There's no degeneracy here. It's a perfectly defensible line of moral reasoning.
The constraint is, there simply is not enough capacity to treat everyone. If there was, there would be no problem. So should you prioritize care for people who are intentionally making themselves ill, or those who aren't?
You have to choose one, after all. Are you advocating that people with illnesses other than covid should get delayed or denied care? Is that not just as degenerate?
This is a well-explored situation in other cases of shortages. Suppose that there is a severe famine and the government imposes food rationing. The Smiths abide by the rations and eat small but barely sufficient meals for a month. The Joneses refuse (for whatever reason), buy lavish amounts of ingredients, and throw out leftovers. At the end of the month the Joneses have blown through their ration cards and say they will starve the next month unless the Smiths share some of their rations.
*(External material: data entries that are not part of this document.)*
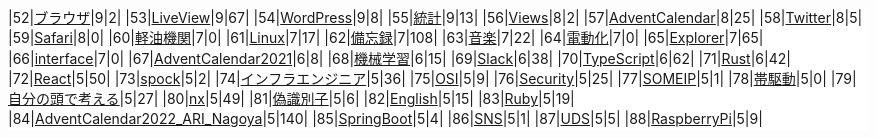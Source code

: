 |52|[ブラウザ](https://qiita.com/tags/ブラウザ)|9|2|
|53|[LiveView](https://qiita.com/tags/LiveView)|9|67|
|54|[WordPress](https://qiita.com/tags/WordPress)|9|8|
|55|[統計](https://qiita.com/tags/統計)|9|13|
|56|[Views](https://qiita.com/tags/Views)|8|2|
|57|[AdventCalendar](https://qiita.com/tags/AdventCalendar)|8|25|
|58|[Twitter](https://qiita.com/tags/Twitter)|8|5|
|59|[Safari](https://qiita.com/tags/Safari)|8|0|
|60|[軽油機関](https://qiita.com/tags/軽油機関)|7|0|
|61|[Linux](https://qiita.com/tags/Linux)|7|17|
|62|[備忘録](https://qiita.com/tags/備忘録)|7|108|
|63|[音楽](https://qiita.com/tags/音楽)|7|22|
|64|[電動化](https://qiita.com/tags/電動化)|7|0|
|65|[Explorer](https://qiita.com/tags/Explorer)|7|65|
|66|[interface](https://qiita.com/tags/interface)|7|0|
|67|[AdventCalendar2021](https://qiita.com/tags/AdventCalendar2021)|6|8|
|68|[機械学習](https://qiita.com/tags/機械学習)|6|15|
|69|[Slack](https://qiita.com/tags/Slack)|6|38|
|70|[TypeScript](https://qiita.com/tags/TypeScript)|6|62|
|71|[Rust](https://qiita.com/tags/Rust)|6|42|
|72|[React](https://qiita.com/tags/React)|5|50|
|73|[spock](https://qiita.com/tags/spock)|5|2|
|74|[インフラエンジニア](https://qiita.com/tags/インフラエンジニア)|5|36|
|75|[OSI](https://qiita.com/tags/OSI)|5|9|
|76|[Security](https://qiita.com/tags/Security)|5|25|
|77|[SOMEIP](https://qiita.com/tags/SOMEIP)|5|1|
|78|[帯駆動](https://qiita.com/tags/帯駆動)|5|0|
|79|[自分の頭で考える](https://qiita.com/tags/自分の頭で考える)|5|27|
|80|[nx](https://qiita.com/tags/nx)|5|49|
|81|[偽識別子](https://qiita.com/tags/偽識別子)|5|6|
|82|[English](https://qiita.com/tags/English)|5|15|
|83|[Ruby](https://qiita.com/tags/Ruby)|5|19|
|84|[AdventCalendar2022_ARI_Nagoya](https://qiita.com/tags/AdventCalendar2022_ARI_Nagoya)|5|140|
|85|[SpringBoot](https://qiita.com/tags/SpringBoot)|5|4|
|86|[SNS](https://qiita.com/tags/SNS)|5|1|
|87|[UDS](https://qiita.com/tags/UDS)|5|5|
|88|[RaspberryPi](https://qiita.com/tags/RaspberryPi)|5|9|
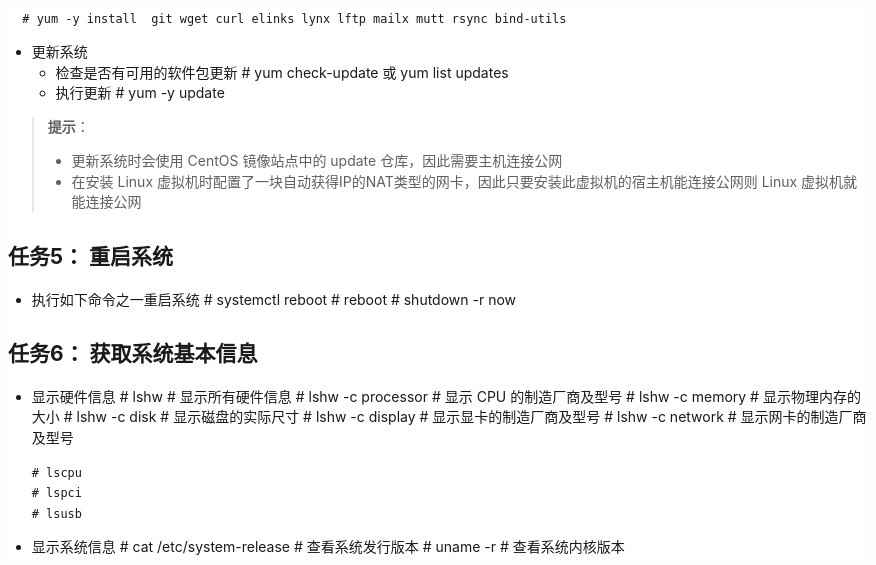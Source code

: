 	  # yum -y install  git wget curl elinks lynx lftp mailx mutt rsync bind-utils
* 更新系统
  * 检查是否有可用的软件包更新
        # yum check-update 或 yum list updates
  * 执行更新
        # yum -y update

> **提示**：
>
> * 更新系统时会使用 CentOS 镜像站点中的 update 仓库，因此需要主机连接公网
> * 在安装 Linux 虚拟机时配置了一块自动获得IP的NAT类型的网卡，因此只要安装此虚拟机的宿主机能连接公网则 Linux 虚拟机就能连接公网

## 任务5： 重启系统

* 执行如下命令之一重启系统
      # systemctl reboot
      # reboot
      # shutdown -r now

## 任务6：  获取系统基本信息

* 显示硬件信息
      # lshw                    # 显示所有硬件信息
      # lshw -c processor       # 显示 CPU 的制造厂商及型号
      # lshw -c memory          # 显示物理内存的大小
      # lshw -c disk            # 显示磁盘的实际尺寸
      # lshw -c display         # 显示显卡的制造厂商及型号
      # lshw -c network         # 显示网卡的制造厂商及型号
      
	  # lscpu
	  # lspci
	  # lsusb
* 显示系统信息
      # cat /etc/system-release    # 查看系统发行版本
      # uname -r                   # 查看系统内核版本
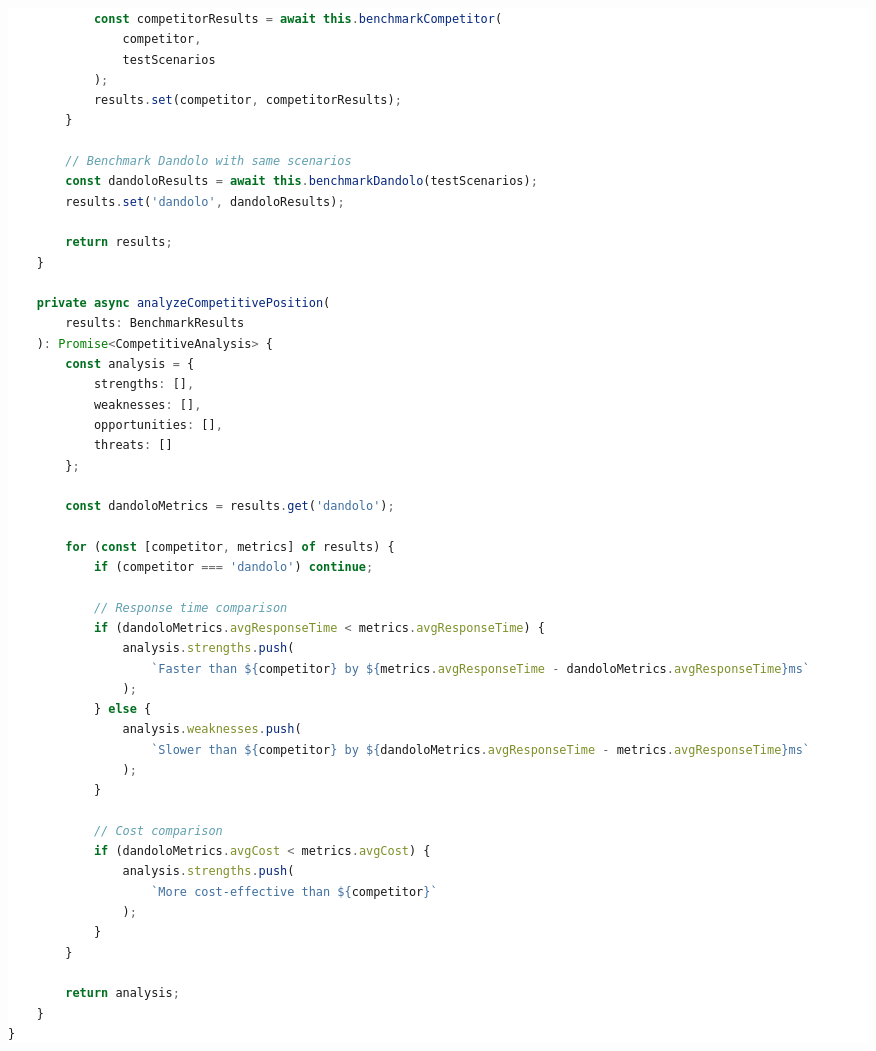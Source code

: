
 ```typescript
            const competitorResults = await this.benchmarkCompetitor(
                competitor, 
                testScenarios
            );
            results.set(competitor, competitorResults);
        }
        
        // Benchmark Dandolo with same scenarios
        const dandoloResults = await this.benchmarkDandolo(testScenarios);
        results.set('dandolo', dandoloResults);
        
        return results;
    }
    
    private async analyzeCompetitivePosition(
        results: BenchmarkResults
    ): Promise<CompetitiveAnalysis> {
        const analysis = {
            strengths: [],
            weaknesses: [],
            opportunities: [],
            threats: []
        };
        
        const dandoloMetrics = results.get('dandolo');
        
        for (const [competitor, metrics] of results) {
            if (competitor === 'dandolo') continue;
            
            // Response time comparison
            if (dandoloMetrics.avgResponseTime < metrics.avgResponseTime) {
                analysis.strengths.push(
                    `Faster than ${competitor} by ${metrics.avgResponseTime - dandoloMetrics.avgResponseTime}ms`
                );
            } else {
                analysis.weaknesses.push(
                    `Slower than ${competitor} by ${dandoloMetrics.avgResponseTime - metrics.avgResponseTime}ms`
                );
            }
            
            // Cost comparison
            if (dandoloMetrics.avgCost < metrics.avgCost) {
                analysis.strengths.push(
                    `More cost-effective than ${competitor}`
                );
            }
        }
        
        return analysis;
    }
}
```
The morally defensible answer is no, despite the danger that the Joneses may die, because if you say yes, now both the Joneses and the Smiths will be malnourished, this is an unacceptable harm to the Smiths, and being willing to answer yes will just encourage other people to act like the Joneses.
It's a trolley problem. You always want to just stop the trolley of you can or get people off the tracks. But if you can't, you have to make a choice about who it hits. Being in the position of making that choice doesn't inherently make you a murderer.